Yetkililerin ters düşmesi ve zıt görüşler açıklaması ne kabul edilebilir ne de anlaşılabilir.
Sanki eskiden başka yapıp şimdi başka yapmakta olmaları kendileri için çok önemli imiş gibi konuşurlar. Hâlbuki kendileri de eskiden başka veya ayni zıt şeylere evet demişlerdir.
İlke olarak kendilerinin liderlerinin imzaladığı belgeye uygun olduğu halde eleştiri yapmaları kendilerini kendileriyle çelişkiye düşürür. Şimdiki sorumlu da seninki de imzalamıştı diye yanıt verir ancak bize ne? Bizim derdimiz olan Geleceğimiz ne olacak?
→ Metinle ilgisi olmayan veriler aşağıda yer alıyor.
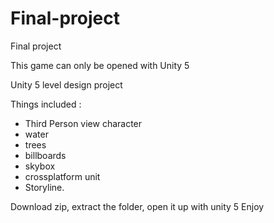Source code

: # Final-project
Final project

This game can only be opened with Unity 5

Unity 5 level design project


Things included :
- Third Person view character
- water
- trees
- billboards
- skybox
- crossplatform unit
- Storyline.




Download zip, extract the folder, open it up with unity 5
                              Enjoy
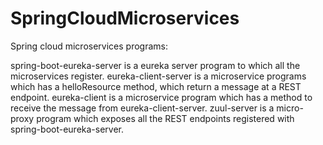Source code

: # SpringCloudMicroservices
Spring cloud microservices programs:

spring-boot-eureka-server is a eureka server program to which all the microservices register.
eureka-client-server is a microservice programs which has a helloResource method, which return a message at a REST endpoint.
eureka-client is a microservice program which has a method to receive the message from eureka-client-server.
zuul-server is a micro-proxy program which exposes all the REST endpoints registered with spring-boot-eureka-server.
‘Harita verdi ama dönüşümlü başkanlığı almadan vermemeli idi’ derler. Stratejik hata yapmış. Stratejik hata olsa olsa, kabul edilemez olan bir statükodan bahsederken teferruatla uğraşmaktır. Paket antlaşmadan başka usul kabul etmediler masaya oturdular. Yalnız paket antlaşmaları, sırası ile görüşme ve tek tek anlaşarak ilerleme yerine, konulara ilerleme oldukça geri dönme olanağı olsun diye yapılır. Bizimkiler her adımda bir şey kazanmak sonra ilerlemek için strateji sözünü kullanırlar. Demek ki ne yaptıklarını bilemektedirler.
Nitekim görüşmeler iddialarının aksine yürümüş sonunda da önemli konuları sona sakladıkları için boşuna kürek çekmişlerdir.
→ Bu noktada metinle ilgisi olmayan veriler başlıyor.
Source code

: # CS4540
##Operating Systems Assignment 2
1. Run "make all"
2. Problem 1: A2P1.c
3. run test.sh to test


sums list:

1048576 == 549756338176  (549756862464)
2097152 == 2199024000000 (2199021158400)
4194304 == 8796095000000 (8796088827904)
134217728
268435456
Hâlbuki görüşmeler karşı tarafı masadan kaçırtmak aynı zamanda anlaşma isteyen taraf görünmeye devam etmek idiyse ona bakmak gerek. El birliği ile karşısındakini masadan kaçırma hesabı yaptılarsa dünyayı kandıramadılar.
Strateji, sürdürülemez dedikleri statükoyu yıkmaktı, çözüm bulmaktı. Şimdi tek seçenek görüşmeleri tehlikeye sokmadan sürdürmektir. Fevri adımlar sonunda Birleşmiş Milletler, Avrupa Konseyi, Avrupa Birliği ve genelde Türkiye’nin güçlü müttefiklerinin baskısı ile havada kalır. Bunları gördük yaşadık.
Böyle bir zor durumu ilk kez yaşamıyoruz. Başarıdan bahsetmek veya sorumluluğu başkasına atmak kimseye yarar sağlamaz.
Başarı olsaydı şimdi Kıbrıslı Rum yönetimi kınanırdı. Suçlu Yunan hayranlığı yüzünden yabancılar mıdır?!
İki tarafta da BM genel sekreterliğinin suçlanır olması öğretici değil midir?!
Masayı karşı tarafı yenmek için kullanmak sonuçsuz kalmıştır.
Masaya daha iyi bir yönetim için kullanmayı amaç edinmek gereklidir.